The exceptions: It’s all subjective anyway
Lastly: Never mind for a moment that the ePrivacy Directive’s “Cookie Law” should have no bearing whatsoever on anti-adblock defenses which neither access stored data, or represent stored data themselves — the Cookie Law contains footnoted “exceptions” which render the entire law rather uselessly subjective.
Number two explicitly states that the law does not apply when the storing of data is “strictly necessary” in order for the provider to provide the service.

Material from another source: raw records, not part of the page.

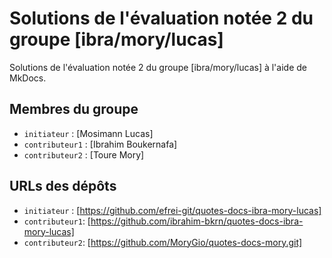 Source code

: # Solutions de l'évaluation notée 2 du groupe [ibra/mory/lucas]

Solutions de l'évaluation notée 2 du groupe [ibra/mory/lucas] à l'aide de MkDocs.

## Membres du groupe

- `initiateur` : [Mosimann Lucas]
- `contributeur1` : [Ibrahim Boukernafa]
- `contributeur2` : [Toure Mory]

## URLs des dépôts

- `initiateur` : [https://github.com/efrei-git/quotes-docs-ibra-mory-lucas]
- `contributeur1`: [https://github.com/ibrahim-bkrn/quotes-docs-ibra-mory-lucas]
- `contributeur2`: [https://github.com/MoryGio/quotes-docs-mory.git] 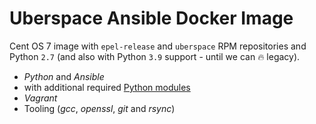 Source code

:# Uberspace Ansible Docker Image

Cent OS 7 image with `epel-release` and `uberspace` RPM repositories and Python
`2.7` (and also with Python `3.9` support - until we can :fire: legacy).

- _Python_ and _Ansible_
- with additional required [Python modules](requirements.txt)
- _Vagrant_
- Tooling (_gcc_, _openssl_, _git_ and _rsync_)
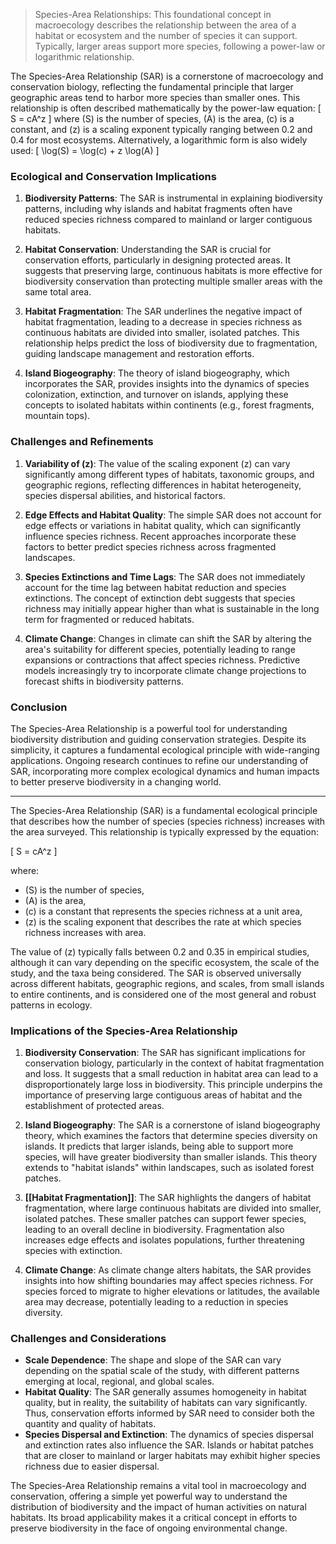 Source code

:>Species-Area Relationships: This foundational concept in macroecology describes the relationship between the area of a habitat or ecosystem and the number of species it can support. Typically, larger areas support more species, following a power-law or logarithmic relationship.

The Species-Area Relationship (SAR) is a cornerstone of macroecology and conservation biology, reflecting the fundamental principle that larger geographic areas tend to harbor more species than smaller ones. This relationship is often described mathematically by the power-law equation:
\[ S = cA^z \]
where \(S\) is the number of species, \(A\) is the area, \(c\) is a constant, and \(z\) is a scaling exponent typically ranging between 0.2 and 0.4 for most ecosystems. Alternatively, a logarithmic form is also widely used:
\[ \log(S) = \log(c) + z \log(A) \]

### Ecological and Conservation Implications

1. **Biodiversity Patterns**: The SAR is instrumental in explaining biodiversity patterns, including why islands and habitat fragments often have reduced species richness compared to mainland or larger contiguous habitats.

2. **Habitat Conservation**: Understanding the SAR is crucial for conservation efforts, particularly in designing protected areas. It suggests that preserving large, continuous habitats is more effective for biodiversity conservation than protecting multiple smaller areas with the same total area.

3. **Habitat Fragmentation**: The SAR underlines the negative impact of habitat fragmentation, leading to a decrease in species richness as continuous habitats are divided into smaller, isolated patches. This relationship helps predict the loss of biodiversity due to fragmentation, guiding landscape management and restoration efforts.

4. **Island Biogeography**: The theory of island biogeography, which incorporates the SAR, provides insights into the dynamics of species colonization, extinction, and turnover on islands, applying these concepts to isolated habitats within continents (e.g., forest fragments, mountain tops).

### Challenges and Refinements

1. **Variability of \(z\)**: The value of the scaling exponent \(z\) can vary significantly among different types of habitats, taxonomic groups, and geographic regions, reflecting differences in habitat heterogeneity, species dispersal abilities, and historical factors.

2. **Edge Effects and Habitat Quality**: The simple SAR does not account for edge effects or variations in habitat quality, which can significantly influence species richness. Recent approaches incorporate these factors to better predict species richness across fragmented landscapes.

3. **Species Extinctions and Time Lags**: The SAR does not immediately account for the time lag between habitat reduction and species extinctions. The concept of extinction debt suggests that species richness may initially appear higher than what is sustainable in the long term for fragmented or reduced habitats.

4. **Climate Change**: Changes in climate can shift the SAR by altering the area's suitability for different species, potentially leading to range expansions or contractions that affect species richness. Predictive models increasingly try to incorporate climate change projections to forecast shifts in biodiversity patterns.

### Conclusion

The Species-Area Relationship is a powerful tool for understanding biodiversity distribution and guiding conservation strategies. Despite its simplicity, it captures a fundamental ecological principle with wide-ranging applications. Ongoing research continues to refine our understanding of SAR, incorporating more complex ecological dynamics and human impacts to better preserve biodiversity in a changing world.

---

The Species-Area Relationship (SAR) is a fundamental ecological principle that describes how the number of species (species richness) increases with the area surveyed. This relationship is typically expressed by the equation:

\[ S = cA^z \]

where:
- \(S\) is the number of species,
- \(A\) is the area,
- \(c\) is a constant that represents the species richness at a unit area,
- \(z\) is the scaling exponent that describes the rate at which species richness increases with area.

The value of \(z\) typically falls between 0.2 and 0.35 in empirical studies, although it can vary depending on the specific ecosystem, the scale of the study, and the taxa being considered. The SAR is observed universally across different habitats, geographic regions, and scales, from small islands to entire continents, and is considered one of the most general and robust patterns in ecology.

### Implications of the Species-Area Relationship

1. **Biodiversity Conservation**: The SAR has significant implications for conservation biology, particularly in the context of habitat fragmentation and loss. It suggests that a small reduction in habitat area can lead to a disproportionately large loss in biodiversity. This principle underpins the importance of preserving large contiguous areas of habitat and the establishment of protected areas.

2. **Island Biogeography**: The SAR is a cornerstone of island biogeography theory, which examines the factors that determine species diversity on islands. It predicts that larger islands, being able to support more species, will have greater biodiversity than smaller islands. This theory extends to "habitat islands" within landscapes, such as isolated forest patches.

3. **[[Habitat Fragmentation]]**: The SAR highlights the dangers of habitat fragmentation, where large continuous habitats are divided into smaller, isolated patches. These smaller patches can support fewer species, leading to an overall decline in biodiversity. Fragmentation also increases edge effects and isolates populations, further threatening species with extinction.

4. **Climate Change**: As climate change alters habitats, the SAR provides insights into how shifting boundaries may affect species richness. For species forced to migrate to higher elevations or latitudes, the available area may decrease, potentially leading to a reduction in species diversity.

### Challenges and Considerations

- **Scale Dependence**: The shape and slope of the SAR can vary depending on the spatial scale of the study, with different patterns emerging at local, regional, and global scales.
- **Habitat Quality**: The SAR generally assumes homogeneity in habitat quality, but in reality, the suitability of habitats can vary significantly. Thus, conservation efforts informed by SAR need to consider both the quantity and quality of habitats.
- **Species Dispersal and Extinction**: The dynamics of species dispersal and extinction rates also influence the SAR. Islands or habitat patches that are closer to mainland or larger habitats may exhibit higher species richness due to easier dispersal.

The Species-Area Relationship remains a vital tool in macroecology and conservation, offering a simple yet powerful way to understand the distribution of biodiversity and the impact of human activities on natural habitats. Its broad applicability makes it a critical concept in efforts to preserve biodiversity in the face of ongoing environmental change.

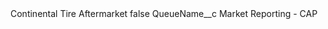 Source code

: <?xml version="1.0" encoding="UTF-8"?>
<CustomMetadata xmlns="http://soap.sforce.com/2006/04/metadata" xmlns:xsi="http://www.w3.org/2001/XMLSchema-instance" xmlns:xsd="http://www.w3.org/2001/XMLSchema">
    <label>Continental Tire Aftermarket</label>
    <protected>false</protected>
    <values>
        <field>QueueName__c</field>
        <value xsi:type="xsd:string">Market Reporting - CAP</value>
    </values>
</CustomMetadata>
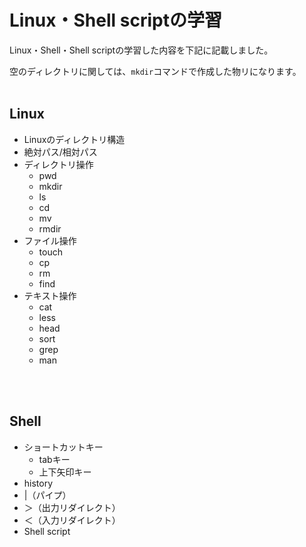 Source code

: # Linux・Shell scriptの学習

 Linux・Shell・Shell scriptの学習した内容を下記に記載しました。

 空のディレクトリに関しては、`mkdir`コマンドで作成した物リになります。
</br>
</br>

## Linux

- Linuxのディレクトリ構造
- 絶対パス/相対パス
- ディレクトリ操作
  - pwd
  - mkdir
  - ls
  - cd
  - mv
  - rmdir
- ファイル操作
  - touch
  - cp
  - rm
  - find
- テキスト操作
  - cat
  - less
  - head
  - sort
  - grep
  - man
</br>
</br>

## Shell

- ショートカットキー
  - tabキー
  - 上下矢印キー
- history
- |（パイプ）
- ＞（出力リダイレクト）
- ＜（入力リダイレクト）
- Shell script

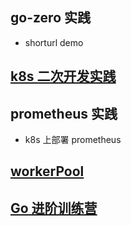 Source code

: ## go-zero 实践
* shorturl demo

## [k8s 二次开发实践](./k8s-practice)

## prometheus 实践

* k8s 上部署 prometheus

## [workerPool](https://github.com/zhuyaguang/go-exp/blob/main/work-pool)

## [Go 进阶训练营](https://github.com/zhuyaguang/go-exp/blob/main/Go%20%E8%BF%9B%E9%98%B6%E8%AE%AD%E7%BB%83%E8%90%A5)

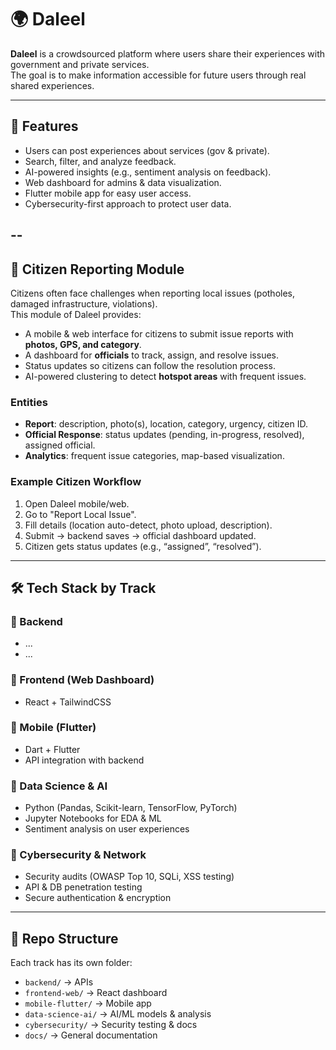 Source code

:# 🌍 Daleel

**Daleel** is a crowdsourced platform where users share their experiences with government and private services.  
The goal is to make information accessible for future users through real shared experiences.

---

## 🚀 Features
- Users can post experiences about services (gov & private).
- Search, filter, and analyze feedback.
- AI-powered insights (e.g., sentiment analysis on feedback).
- Web dashboard for admins & data visualization.
- Flutter mobile app for easy user access.
- Cybersecurity-first approach to protect user data.

--
---
## 📍 Citizen Reporting Module

Citizens often face challenges when reporting local issues (potholes, damaged infrastructure, violations).  
This module of Daleel provides:
- A mobile & web interface for citizens to submit issue reports with **photos, GPS, and category**.
- A dashboard for **officials** to track, assign, and resolve issues.
- Status updates so citizens can follow the resolution process.
- AI-powered clustering to detect **hotspot areas** with frequent issues.

### Entities
- **Report**: description, photo(s), location, category, urgency, citizen ID.
- **Official Response**: status updates (pending, in-progress, resolved), assigned official.
- **Analytics**: frequent issue categories, map-based visualization.

### Example Citizen Workflow
1. Open Daleel mobile/web.
2. Go to "Report Local Issue".
3. Fill details (location auto-detect, photo upload, description).
4. Submit → backend saves → official dashboard updated.
5. Citizen gets status updates (e.g., “assigned”, “resolved”).

---

## 🛠️ Tech Stack by Track

### 🔹 Backend
- ...
- ...

### 🔹 Frontend (Web Dashboard)
- React + TailwindCSS

### 🔹 Mobile (Flutter)
- Dart + Flutter
- API integration with backend

### 🔹 Data Science & AI
- Python (Pandas, Scikit-learn, TensorFlow, PyTorch)
- Jupyter Notebooks for EDA & ML
- Sentiment analysis on user experiences

### 🔹 Cybersecurity & Network
- Security audits (OWASP Top 10, SQLi, XSS testing)
- API & DB penetration testing
- Secure authentication & encryption

---

## 📂 Repo Structure
Each track has its own folder:
- `backend/` → APIs
- `frontend-web/` → React dashboard
- `mobile-flutter/` → Mobile app
- `data-science-ai/` → AI/ML models & analysis
- `cybersecurity/` → Security testing & docs
- `docs/` → General documentation

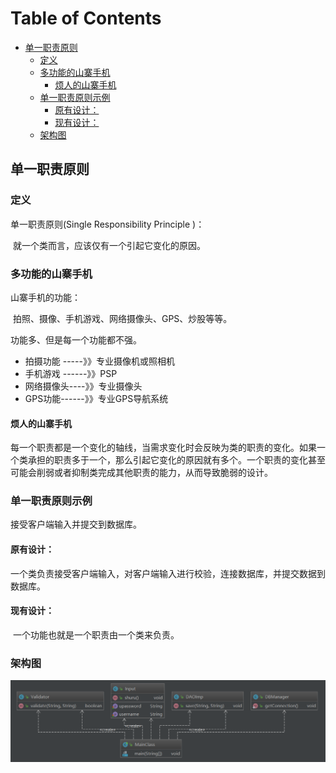 # Table of Contents

  * [单一职责原则](#单一职责原则)
    * [定义](#定义)
    * [多功能的山寨手机](#多功能的山寨手机)
      * [烦人的山寨手机](#烦人的山寨手机)
    * [单一职责原则示例](#单一职责原则示例)
      * [原有设计：](#原有设计)
      * [现有设计：](#现有设计)
    * [架构图](#架构图)


## 单一职责原则

### 定义

单一职责原则(Single Responsibility Principle )：

​       就一个类而言，应该仅有一个引起它变化的原因。

### 多功能的山寨手机

山寨手机的功能：

​       拍照、摄像、手机游戏、网络摄像头、GPS、炒股等等。

功能多、但是每一个功能都不强。

- 拍摄功能 -----》》专业摄像机或照相机
- 手机游戏 ------》》PSP
- 网络摄像头----》》专业摄像头
- GPS功能------》》专业GPS导航系统

#### 烦人的山寨手机

​    每一个职责都是一个变化的轴线，当需求变化时会反映为类的职责的变化。如果一个类承担的职责多于一个，那么引起它变化的原因就有多个。一个职责的变化甚至可能会削弱或者抑制类完成其他职责的能力，从而导致脆弱的设计。

### 单一职责原则示例

接受客户端输入并提交到数据库。

#### 原有设计：

​    一个类负责接受客户端输入，对客户端输入进行校验，连接数据库，并提交数据到数据库。

#### 现有设计：

​    一个功能也就是一个职责由一个类来负责。



### 架构图

![1565819145373](assets/1565819145373.png)

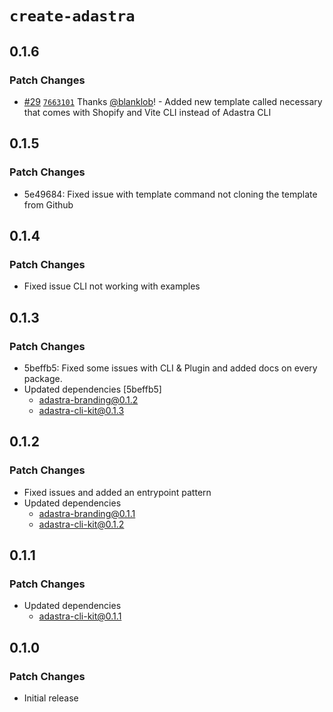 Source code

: # `create-adastra`

## 0.1.6

### Patch Changes

- [#29](https://github.com/blanklob/adastra/pull/29) [`7663101`](https://github.com/blanklob/adastra/commit/7663101e02356fddb35967b07fe81a11bb274f52) Thanks [@blanklob](https://github.com/blanklob)! - Added new template called necessary that comes with Shopify and Vite CLI instead of Adastra CLI

## 0.1.5

### Patch Changes

- 5e49684: Fixed issue with template command not cloning the template from Github

## 0.1.4

### Patch Changes

- Fixed issue CLI not working with examples

## 0.1.3

### Patch Changes

- 5beffb5: Fixed some issues with CLI & Plugin and added docs on every package.
- Updated dependencies [5beffb5]
  - adastra-branding@0.1.2
  - adastra-cli-kit@0.1.3

## 0.1.2

### Patch Changes

- Fixed issues and added an entrypoint pattern
- Updated dependencies
  - adastra-branding@0.1.1
  - adastra-cli-kit@0.1.2

## 0.1.1

### Patch Changes

- Updated dependencies
  - adastra-cli-kit@0.1.1

## 0.1.0

### Patch Changes

- Initial release
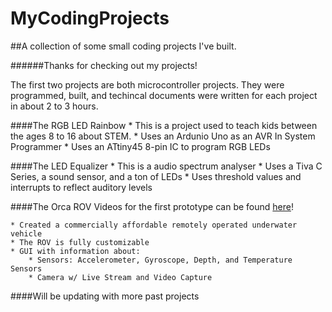 # MyCodingProjects
##A collection of some small coding projects I've built.

######Thanks for checking out my projects!

The first two projects are both microcontroller projects.
They were programmed, built, and techincal documents were written for each project in about 2 to 3 hours. 

####The RGB LED Rainbow 
	* This is a project used to teach kids between the ages 8 to 16 about STEM.
	* Uses an Ardunio Uno as an AVR In System Programmer
	* Uses an ATtiny45 8-pin IC to program RGB LEDs

####The LED Equalizer
	* This is a audio spectrum analyser
	* Uses a Tiva C Series, a sound sensor, and a ton of LEDs
	* Uses threshold values and interrupts to reflect auditory levels 

####The Orca ROV
Videos for the first prototype can be found [here](https://youtu.be/9azRQuNWb_g)!

	* Created a commercially affordable remotely operated underwater vehicle 
	* The ROV is fully customizable
	* GUI with information about:
		* Sensors: Accelerometer, Gyroscope, Depth, and Temperature Sensors
		* Camera w/ Live Stream and Video Capture

####Will be updating with more past projects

Here in the real world of non-taxpayer funded entities, one typically counts the existential financial viability of a newspaper among its necessities. If without advertising revenue the “service” itself would cease to exist, then the defense of vital and life-sustaining revenue streams are clearly “necessary” to provide the service. So even if anti-adblock defenses did “store” and “access” locally stored information (which they do not), it would appear that the ePrivacy Directive would protect the right to store and access data when said actions are “necessary” to provide the service.
The irony is
On the other side of the pond it’s quite clear that Adblock Plus and other adblockers are in direct violation of the US DMCA’s anti-circumvention rules. New updates to multiple ad blocking applications continue to bring new, purpose-built anti-access circumvention technologies designed solely to bypass publishers’ access controls to copyrighted content. Still though, much of the publishing industry’s legal firepower continues to aim in the wrong direction by questioning whether ad blocking is legal or not. (Which of course it is. Anti-access circumvention on the other hand, is quite clearly not under the US DMCA).
[As a side note, it was amusing and predictable to see Eyeo shunt its EasyList from the AdblockPlus.org domain over to GitHub in an effort to create a little legal-distance between the two entities last week. Their lawyers would seem to be earning their keep]
I’m looking forward to seeing this issue get legs in the US, where the DMCA tilts the field in the opposite direction.